Bombay High Court
Atik Ghulam Hussain Qureshi vs The District Magistrate Ahilyanagar … on 20 June, 2025
Author: Vibha Kankanwadi
Bench: Vibha Kankanwadi
2025:BHC-AUG:17322-DB wp-552-2025-J.odt IN THE HIGH COURT OF JUDICATURE AT BOMBAY BENCH AT AURANGABAD CRIMINAL WRIT PETITION NO.552 OF 2025 Atik Ghulam Hussain Qureshi, Age: 34 years, Occu.: Business, R/o. Khatik Galli, Shrigonda, Tq. Shrigonda, Dist.

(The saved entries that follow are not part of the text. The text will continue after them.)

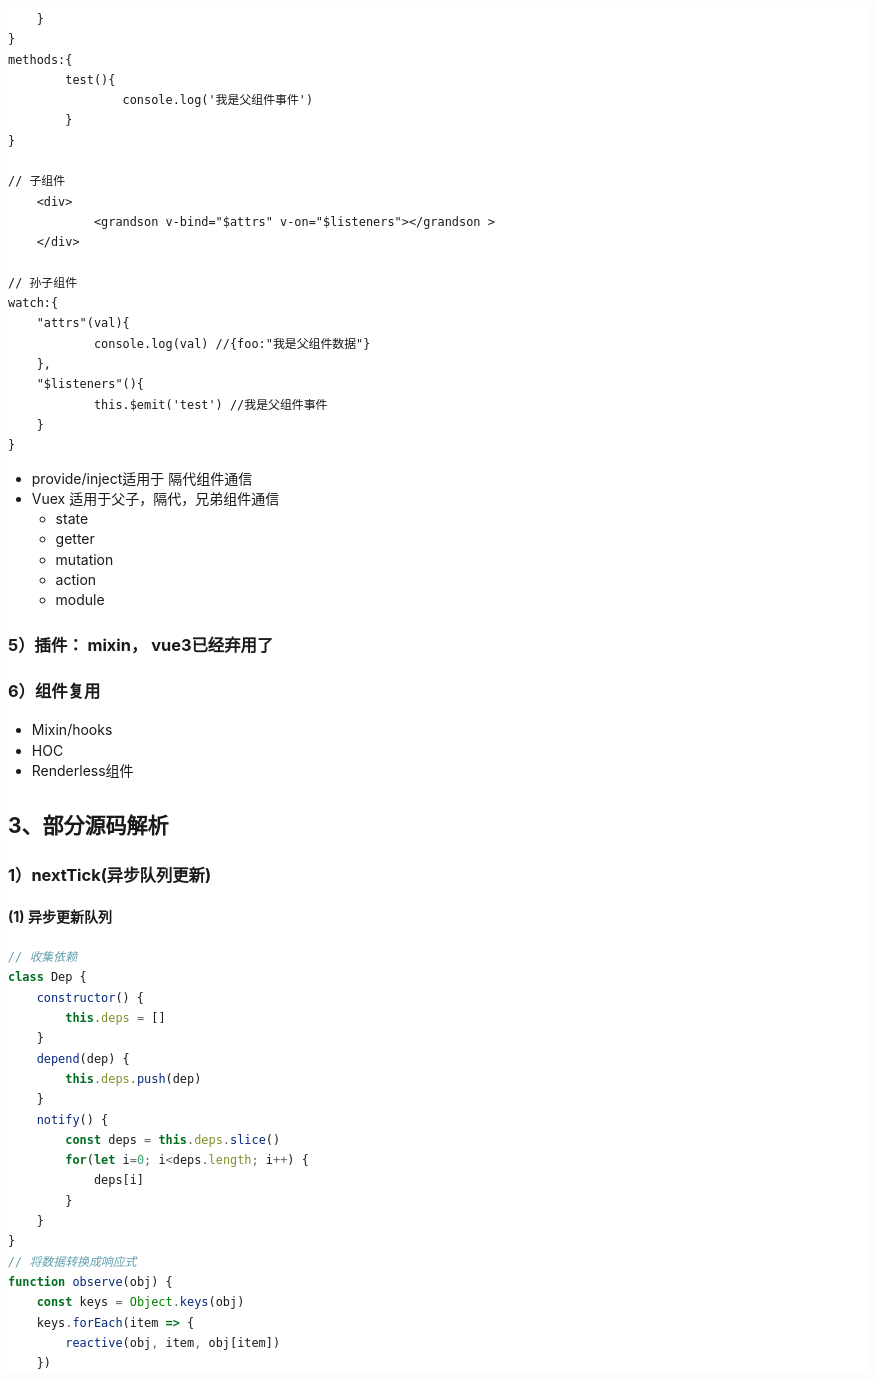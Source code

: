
 ```vue
	}
}
methods:{
		test(){
				console.log('我是父组件事件')
		}
}
      
// 子组件
	<div>
			<grandson v-bind="$attrs" v-on="$listeners"></grandson >
	</div>

// 孙子组件
watch:{
	"attrs"(val){
			console.log(val) //{foo:"我是父组件数据"} 
	},
	"$listeners"(){
			this.$emit('test') //我是父组件事件
	}
}
```
- provide/inject适用于 隔代组件通信
- Vuex 适用于父子，隔代，兄弟组件通信
	- state
	- getter
	- mutation
	- action
	- module
### 5）插件： mixin， vue3已经弃用了
### 6）组件复用
- Mixin/hooks
- HOC
- Renderless组件
## 3、部分源码解析
### 1）nextTick(异步队列更新)
#### (1) 异步更新队列
```js
// 收集依赖
class Dep {
	constructor() {
		this.deps = []
	}
	depend(dep) {
		this.deps.push(dep)
	}
	notify() {
		const deps = this.deps.slice()
		for(let i=0; i<deps.length; i++) {
			deps[i]
		}
	}
}
// 将数据转换成响应式
function observe(obj) {
	const keys = Object.keys(obj)
	keys.forEach(item => {
		reactive(obj, item, obj[item])
	})
```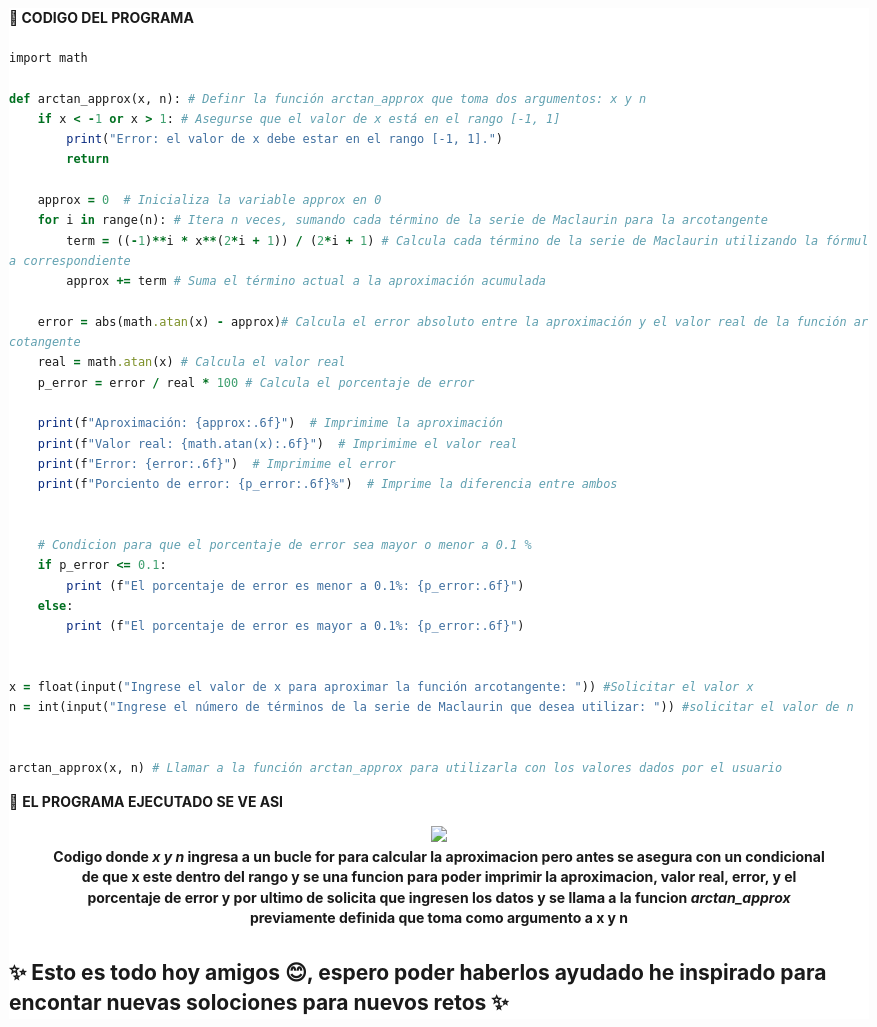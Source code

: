 #### :space_invader: CODIGO DEL PROGRAMA
```ruby
import math

def arctan_approx(x, n): # Definr la función arctan_approx que toma dos argumentos: x y n
    if x < -1 or x > 1: # Asegurse que el valor de x está en el rango [-1, 1]
        print("Error: el valor de x debe estar en el rango [-1, 1].")
        return

    approx = 0  # Inicializa la variable approx en 0
    for i in range(n): # Itera n veces, sumando cada término de la serie de Maclaurin para la arcotangente
        term = ((-1)**i * x**(2*i + 1)) / (2*i + 1) # Calcula cada término de la serie de Maclaurin utilizando la fórmula correspondiente
        approx += term # Suma el término actual a la aproximación acumulada

    error = abs(math.atan(x) - approx)# Calcula el error absoluto entre la aproximación y el valor real de la función arcotangente
    real = math.atan(x) # Calcula el valor real
    p_error = error / real * 100 # Calcula el porcentaje de error

    print(f"Aproximación: {approx:.6f}")  # Imprimime la aproximación
    print(f"Valor real: {math.atan(x):.6f}")  # Imprimime el valor real
    print(f"Error: {error:.6f}")  # Imprimime el error
    print(f"Porciento de error: {p_error:.6f}%")  # Imprime la diferencia entre ambos


    # Condicion para que el porcentaje de error sea mayor o menor a 0.1 %
    if p_error <= 0.1:
        print (f"El porcentaje de error es menor a 0.1%: {p_error:.6f}") 
    else:
        print (f"El porcentaje de error es mayor a 0.1%: {p_error:.6f}") 


x = float(input("Ingrese el valor de x para aproximar la función arcotangente: ")) #Solicitar el valor x
n = int(input("Ingrese el número de términos de la serie de Maclaurin que desea utilizar: ")) #solicitar el valor de n 


arctan_approx(x, n) # Llamar a la función arctan_approx para utilizarla con los valores dados por el usuario
```
:checkered_flag: **EL PROGRAMA EJECUTADO SE VE ASI**

<div align='center'>
<figure> <img src="https://i.postimg.cc/1RD1t8RG/image.png alt="" width="700" height="auto"/></br>
<figcaption><b>Codigo donde <i> x y n </i> ingresa a un bucle for para calcular la aproximacion pero antes se asegura con un condicional de que x este dentro del rango y se una funcion para poder imprimir la aproximacion, valor real, error, y el porcentaje de error y por ultimo de solicita que ingresen los datos y se llama a la funcion <i> arctan_approx </i>  previamente definida que toma como argumento a x y n </b></figcaption></figure>
</div>

## :sparkles: Esto es todo hoy amigos :blush:, espero poder haberlos ayudado he inspirado para encontar nuevas solociones para nuevos retos :sparkles: 
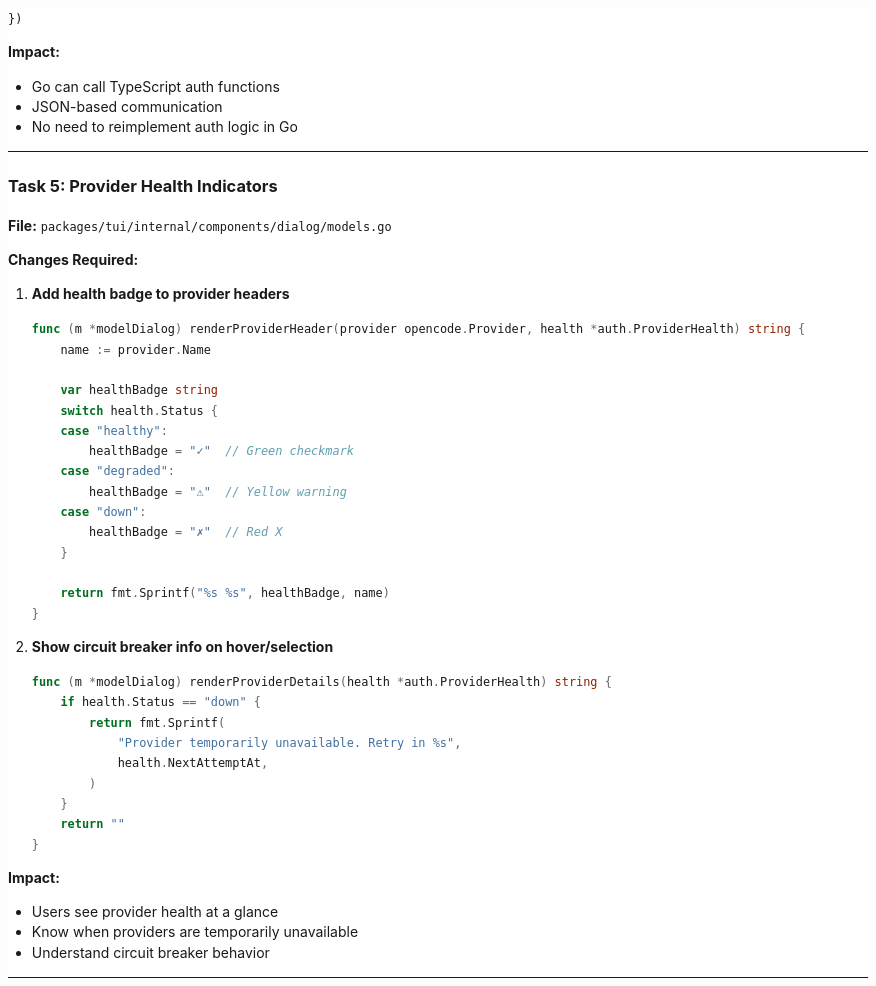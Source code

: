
 ```typescript
})
```

**Impact:**
- Go can call TypeScript auth functions
- JSON-based communication
- No need to reimplement auth logic in Go

---

### Task 5: Provider Health Indicators
**File:** `packages/tui/internal/components/dialog/models.go`

**Changes Required:**
1. **Add health badge to provider headers**
   ```go
   func (m *modelDialog) renderProviderHeader(provider opencode.Provider, health *auth.ProviderHealth) string {
       name := provider.Name

       var healthBadge string
       switch health.Status {
       case "healthy":
           healthBadge = "✓"  // Green checkmark
       case "degraded":
           healthBadge = "⚠"  // Yellow warning
       case "down":
           healthBadge = "✗"  // Red X
       }

       return fmt.Sprintf("%s %s", healthBadge, name)
   }
   ```

2. **Show circuit breaker info on hover/selection**
   ```go
   func (m *modelDialog) renderProviderDetails(health *auth.ProviderHealth) string {
       if health.Status == "down" {
           return fmt.Sprintf(
               "Provider temporarily unavailable. Retry in %s",
               health.NextAttemptAt,
           )
       }
       return ""
   }
   ```

**Impact:**
- Users see provider health at a glance
- Know when providers are temporarily unavailable
- Understand circuit breaker behavior

---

Ahilyanagar. .. Petitioner Versus 1. District Magistrate, Ahilyanagar, District Ahilyanagar. 2. The State of Maharashtra Through the Additional Chief Secretary, Govt. of Maharashtra, Home Department, Mantralaya, Mumbai-32. 3. The Jail Superintendent, Nasik Central Prison, Nasik. 4. The Police Inspector Srigonda, Police Station, Ahilyanagar. .. Respondents ... Mr. Rohit Patwardhan h/f Mr. Satej S. Jadhav, Advocate for the petitioner. Mr. G. A. Kulkarni, APP for respondents/State. ... CORAM : SMT. VIBHA KANKANWADI & SANJAY A. DESHMUKH, JJ. DATE : 20 JUNE 2025 JUDGMENT (Per Smt. Vibha Kankanwadi, J.)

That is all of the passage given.